(Source texts of formatted documents)
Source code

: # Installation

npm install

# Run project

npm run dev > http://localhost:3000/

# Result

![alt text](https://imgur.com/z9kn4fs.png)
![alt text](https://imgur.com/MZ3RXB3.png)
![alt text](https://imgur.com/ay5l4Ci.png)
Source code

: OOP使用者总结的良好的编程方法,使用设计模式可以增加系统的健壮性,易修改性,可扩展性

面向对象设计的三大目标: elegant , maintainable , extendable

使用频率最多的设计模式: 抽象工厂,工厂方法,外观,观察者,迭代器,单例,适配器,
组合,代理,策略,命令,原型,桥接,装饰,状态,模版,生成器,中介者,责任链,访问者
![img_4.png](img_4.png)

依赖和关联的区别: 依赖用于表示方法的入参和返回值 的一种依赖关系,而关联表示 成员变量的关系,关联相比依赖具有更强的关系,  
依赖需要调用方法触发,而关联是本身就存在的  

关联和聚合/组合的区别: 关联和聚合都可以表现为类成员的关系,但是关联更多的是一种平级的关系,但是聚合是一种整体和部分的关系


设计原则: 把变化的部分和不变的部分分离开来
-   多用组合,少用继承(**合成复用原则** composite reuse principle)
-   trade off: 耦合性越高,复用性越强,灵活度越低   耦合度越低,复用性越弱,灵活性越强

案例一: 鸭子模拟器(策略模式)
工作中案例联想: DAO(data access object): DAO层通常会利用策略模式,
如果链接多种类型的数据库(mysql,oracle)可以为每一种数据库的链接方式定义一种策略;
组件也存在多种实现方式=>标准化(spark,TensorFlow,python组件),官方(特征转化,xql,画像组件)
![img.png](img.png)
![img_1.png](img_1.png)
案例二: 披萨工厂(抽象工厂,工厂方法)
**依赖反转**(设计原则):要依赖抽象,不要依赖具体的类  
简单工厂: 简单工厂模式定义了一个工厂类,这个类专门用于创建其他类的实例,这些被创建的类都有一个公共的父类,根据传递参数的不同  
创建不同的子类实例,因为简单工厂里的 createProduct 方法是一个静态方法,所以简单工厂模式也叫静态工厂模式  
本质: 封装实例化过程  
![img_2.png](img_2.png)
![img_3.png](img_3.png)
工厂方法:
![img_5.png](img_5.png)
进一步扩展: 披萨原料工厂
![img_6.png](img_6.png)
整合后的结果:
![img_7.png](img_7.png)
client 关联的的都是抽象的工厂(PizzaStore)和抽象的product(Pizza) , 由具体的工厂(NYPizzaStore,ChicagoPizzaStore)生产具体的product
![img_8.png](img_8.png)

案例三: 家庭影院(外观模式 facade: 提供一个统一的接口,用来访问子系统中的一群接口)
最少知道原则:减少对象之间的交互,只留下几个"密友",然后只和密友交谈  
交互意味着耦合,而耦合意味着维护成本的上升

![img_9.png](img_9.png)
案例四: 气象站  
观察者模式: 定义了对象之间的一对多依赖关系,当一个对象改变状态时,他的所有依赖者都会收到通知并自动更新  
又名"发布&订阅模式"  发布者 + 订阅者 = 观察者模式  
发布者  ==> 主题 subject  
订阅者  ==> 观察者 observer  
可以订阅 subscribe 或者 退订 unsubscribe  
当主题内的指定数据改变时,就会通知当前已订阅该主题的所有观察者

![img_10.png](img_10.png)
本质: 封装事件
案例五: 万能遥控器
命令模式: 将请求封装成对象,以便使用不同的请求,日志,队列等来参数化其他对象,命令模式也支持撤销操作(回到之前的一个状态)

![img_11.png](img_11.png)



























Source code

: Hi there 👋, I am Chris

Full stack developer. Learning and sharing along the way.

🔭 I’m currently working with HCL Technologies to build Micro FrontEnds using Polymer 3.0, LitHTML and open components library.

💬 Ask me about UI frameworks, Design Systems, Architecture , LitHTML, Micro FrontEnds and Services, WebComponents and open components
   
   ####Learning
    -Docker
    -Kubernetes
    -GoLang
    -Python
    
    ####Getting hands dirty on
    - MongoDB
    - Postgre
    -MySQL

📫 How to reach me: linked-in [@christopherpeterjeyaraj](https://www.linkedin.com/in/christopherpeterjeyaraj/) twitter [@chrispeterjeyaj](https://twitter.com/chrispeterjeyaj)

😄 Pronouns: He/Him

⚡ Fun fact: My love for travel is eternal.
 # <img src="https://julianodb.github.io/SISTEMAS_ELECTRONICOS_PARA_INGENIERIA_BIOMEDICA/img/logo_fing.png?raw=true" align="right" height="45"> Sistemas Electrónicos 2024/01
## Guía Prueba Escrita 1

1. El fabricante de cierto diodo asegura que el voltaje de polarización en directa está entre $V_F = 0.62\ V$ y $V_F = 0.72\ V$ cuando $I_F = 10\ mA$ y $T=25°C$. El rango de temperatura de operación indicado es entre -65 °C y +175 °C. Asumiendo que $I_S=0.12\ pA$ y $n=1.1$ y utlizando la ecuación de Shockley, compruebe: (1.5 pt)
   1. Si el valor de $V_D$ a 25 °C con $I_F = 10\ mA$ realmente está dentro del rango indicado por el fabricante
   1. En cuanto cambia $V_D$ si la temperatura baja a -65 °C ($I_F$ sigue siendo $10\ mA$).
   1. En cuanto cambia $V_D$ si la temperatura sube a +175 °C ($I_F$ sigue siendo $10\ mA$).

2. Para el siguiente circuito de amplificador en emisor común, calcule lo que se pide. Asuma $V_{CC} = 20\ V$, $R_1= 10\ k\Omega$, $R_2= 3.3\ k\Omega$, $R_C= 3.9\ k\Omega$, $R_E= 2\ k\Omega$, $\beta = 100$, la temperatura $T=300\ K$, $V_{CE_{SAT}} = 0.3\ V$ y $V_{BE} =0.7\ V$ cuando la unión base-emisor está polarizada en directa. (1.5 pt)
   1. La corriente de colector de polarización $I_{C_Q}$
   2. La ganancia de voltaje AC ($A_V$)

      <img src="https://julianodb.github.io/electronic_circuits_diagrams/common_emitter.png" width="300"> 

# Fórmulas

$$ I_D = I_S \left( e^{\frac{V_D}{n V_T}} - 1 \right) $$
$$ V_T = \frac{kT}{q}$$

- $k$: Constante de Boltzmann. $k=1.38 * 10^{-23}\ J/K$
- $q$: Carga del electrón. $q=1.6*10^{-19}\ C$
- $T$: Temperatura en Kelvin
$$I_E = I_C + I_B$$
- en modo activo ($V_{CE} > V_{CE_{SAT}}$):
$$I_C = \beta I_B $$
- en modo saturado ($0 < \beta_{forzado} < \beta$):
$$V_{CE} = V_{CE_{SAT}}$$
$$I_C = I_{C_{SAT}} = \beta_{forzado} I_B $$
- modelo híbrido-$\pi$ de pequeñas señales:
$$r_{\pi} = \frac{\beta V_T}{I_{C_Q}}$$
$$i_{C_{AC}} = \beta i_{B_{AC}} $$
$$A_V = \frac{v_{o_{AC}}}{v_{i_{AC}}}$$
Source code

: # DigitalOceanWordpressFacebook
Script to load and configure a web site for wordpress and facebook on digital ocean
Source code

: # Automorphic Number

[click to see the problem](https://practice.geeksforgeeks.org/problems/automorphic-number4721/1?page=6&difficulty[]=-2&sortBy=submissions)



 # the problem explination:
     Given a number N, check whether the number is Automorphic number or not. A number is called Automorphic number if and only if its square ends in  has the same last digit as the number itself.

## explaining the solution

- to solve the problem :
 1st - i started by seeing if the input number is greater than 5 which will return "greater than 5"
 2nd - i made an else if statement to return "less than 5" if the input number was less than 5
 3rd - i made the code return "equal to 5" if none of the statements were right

= EXERCISE REQUIREMENTS =
In full and without alteration, copy the entries.

= TASK OUTPUT =
Source code

: # Installation

npm install

# Run project

npm run dev > http://localhost:3000/

# Result

![alt text](https://imgur.com/z9kn4fs.png)
![alt text](https://imgur.com/MZ3RXB3.png)
![alt text](https://imgur.com/ay5l4Ci.png)
Source code

: OOP使用者总结的良好的编程方法,使用设计模式可以增加系统的健壮性,易修改性,可扩展性

面向对象设计的三大目标: elegant , maintainable , extendable

使用频率最多的设计模式: 抽象工厂,工厂方法,外观,观察者,迭代器,单例,适配器,
组合,代理,策略,命令,原型,桥接,装饰,状态,模版,生成器,中介者,责任链,访问者
![img_4.png](img_4.png)

依赖和关联的区别: 依赖用于表示方法的入参和返回值 的一种依赖关系,而关联表示 成员变量的关系,关联相比依赖具有更强的关系,  
依赖需要调用方法触发,而关联是本身就存在的  

关联和聚合/组合的区别: 关联和聚合都可以表现为类成员的关系,但是关联更多的是一种平级的关系,但是聚合是一种整体和部分的关系


设计原则: 把变化的部分和不变的部分分离开来
-   多用组合,少用继承(**合成复用原则** composite reuse principle)
-   trade off: 耦合性越高,复用性越强,灵活度越低   耦合度越低,复用性越弱,灵活性越强

案例一: 鸭子模拟器(策略模式)
工作中案例联想: DAO(data access object): DAO层通常会利用策略模式,
如果链接多种类型的数据库(mysql,oracle)可以为每一种数据库的链接方式定义一种策略;
组件也存在多种实现方式=>标准化(spark,TensorFlow,python组件),官方(特征转化,xql,画像组件)
![img.png](img.png)
![img_1.png](img_1.png)
案例二: 披萨工厂(抽象工厂,工厂方法)
**依赖反转**(设计原则):要依赖抽象,不要依赖具体的类  
简单工厂: 简单工厂模式定义了一个工厂类,这个类专门用于创建其他类的实例,这些被创建的类都有一个公共的父类,根据传递参数的不同  
创建不同的子类实例,因为简单工厂里的 createProduct 方法是一个静态方法,所以简单工厂模式也叫静态工厂模式  
本质: 封装实例化过程  
![img_2.png](img_2.png)
![img_3.png](img_3.png)
工厂方法:
![img_5.png](img_5.png)
进一步扩展: 披萨原料工厂
![img_6.png](img_6.png)
整合后的结果:
![img_7.png](img_7.png)
client 关联的的都是抽象的工厂(PizzaStore)和抽象的product(Pizza) , 由具体的工厂(NYPizzaStore,ChicagoPizzaStore)生产具体的product
![img_8.png](img_8.png)

案例三: 家庭影院(外观模式 facade: 提供一个统一的接口,用来访问子系统中的一群接口)
最少知道原则:减少对象之间的交互,只留下几个"密友",然后只和密友交谈  
交互意味着耦合,而耦合意味着维护成本的上升

![img_9.png](img_9.png)
案例四: 气象站  
观察者模式: 定义了对象之间的一对多依赖关系,当一个对象改变状态时,他的所有依赖者都会收到通知并自动更新  
又名"发布&订阅模式"  发布者 + 订阅者 = 观察者模式  
发布者  ==> 主题 subject  
订阅者  ==> 观察者 observer  
可以订阅 subscribe 或者 退订 unsubscribe  
当主题内的指定数据改变时,就会通知当前已订阅该主题的所有观察者

![img_10.png](img_10.png)
本质: 封装事件
案例五: 万能遥控器
命令模式: 将请求封装成对象,以便使用不同的请求,日志,队列等来参数化其他对象,命令模式也支持撤销操作(回到之前的一个状态)

![img_11.png](img_11.png)



























Source code

: Hi there 👋, I am Chris

Full stack developer. Learning and sharing along the way.

🔭 I’m currently working with HCL Technologies to build Micro FrontEnds using Polymer 3.0, LitHTML and open components library.

💬 Ask me about UI frameworks, Design Systems, Architecture , LitHTML, Micro FrontEnds and Services, WebComponents and open components
   
   ####Learning
    -Docker
    -Kubernetes
    -GoLang
    -Python
    
    ####Getting hands dirty on
    - MongoDB
    - Postgre
    -MySQL

📫 How to reach me: linked-in [@christopherpeterjeyaraj](https://www.linkedin.com/in/christopherpeterjeyaraj/) twitter [@chrispeterjeyaj](https://twitter.com/chrispeterjeyaj)

😄 Pronouns: He/Him

⚡ Fun fact: My love for travel is eternal.
 # <img src="https://julianodb.github.io/SISTEMAS_ELECTRONICOS_PARA_INGENIERIA_BIOMEDICA/img/logo_fing.png?raw=true" align="right" height="45"> Sistemas Electrónicos 2024/01
## Guía Prueba Escrita 1

1. El fabricante de cierto diodo asegura que el voltaje de polarización en directa está entre $V_F = 0.62\ V$ y $V_F = 0.72\ V$ cuando $I_F = 10\ mA$ y $T=25°C$. El rango de temperatura de operación indicado es entre -65 °C y +175 °C. Asumiendo que $I_S=0.12\ pA$ y $n=1.1$ y utlizando la ecuación de Shockley, compruebe: (1.5 pt)
   1. Si el valor de $V_D$ a 25 °C con $I_F = 10\ mA$ realmente está dentro del rango indicado por el fabricante
   1. En cuanto cambia $V_D$ si la temperatura baja a -65 °C ($I_F$ sigue siendo $10\ mA$).
   1. En cuanto cambia $V_D$ si la temperatura sube a +175 °C ($I_F$ sigue siendo $10\ mA$).

2. Para el siguiente circuito de amplificador en emisor común, calcule lo que se pide. Asuma $V_{CC} = 20\ V$, $R_1= 10\ k\Omega$, $R_2= 3.3\ k\Omega$, $R_C= 3.9\ k\Omega$, $R_E= 2\ k\Omega$, $\beta = 100$, la temperatura $T=300\ K$, $V_{CE_{SAT}} = 0.3\ V$ y $V_{BE} =0.7\ V$ cuando la unión base-emisor está polarizada en directa. (1.5 pt)
   1. La corriente de colector de polarización $I_{C_Q}$
   2. La ganancia de voltaje AC ($A_V$)

      <img src="https://julianodb.github.io/electronic_circuits_diagrams/common_emitter.png" width="300"> 

# Fórmulas

$$ I_D = I_S \left( e^{\frac{V_D}{n V_T}} - 1 \right) $$
$$ V_T = \frac{kT}{q}$$

- $k$: Constante de Boltzmann. $k=1.38 * 10^{-23}\ J/K$
- $q$: Carga del electrón. $q=1.6*10^{-19}\ C$
- $T$: Temperatura en Kelvin
$$I_E = I_C + I_B$$
- en modo activo ($V_{CE} > V_{CE_{SAT}}$):
$$I_C = \beta I_B $$
- en modo saturado ($0 < \beta_{forzado} < \beta$):
$$V_{CE} = V_{CE_{SAT}}$$
$$I_C = I_{C_{SAT}} = \beta_{forzado} I_B $$
- modelo híbrido-$\pi$ de pequeñas señales:
$$r_{\pi} = \frac{\beta V_T}{I_{C_Q}}$$
$$i_{C_{AC}} = \beta i_{B_{AC}} $$
$$A_V = \frac{v_{o_{AC}}}{v_{i_{AC}}}$$
Source code

: # DigitalOceanWordpressFacebook
Script to load and configure a web site for wordpress and facebook on digital ocean
Source code

: # Automorphic Number

[click to see the problem](https://practice.geeksforgeeks.org/problems/automorphic-number4721/1?page=6&difficulty[]=-2&sortBy=submissions)



 # the problem explination:
     Given a number N, check whether the number is Automorphic number or not. A number is called Automorphic number if and only if its square ends in  has the same last digit as the number itself.

## explaining the solution

- to solve the problem :
 1st - i started by seeing if the input number is greater than 5 which will return "greater than 5"
 2nd - i made an else if statement to return "less than 5" if the input number was less than 5
 3rd - i made the code return "equal to 5" if none of the statements were right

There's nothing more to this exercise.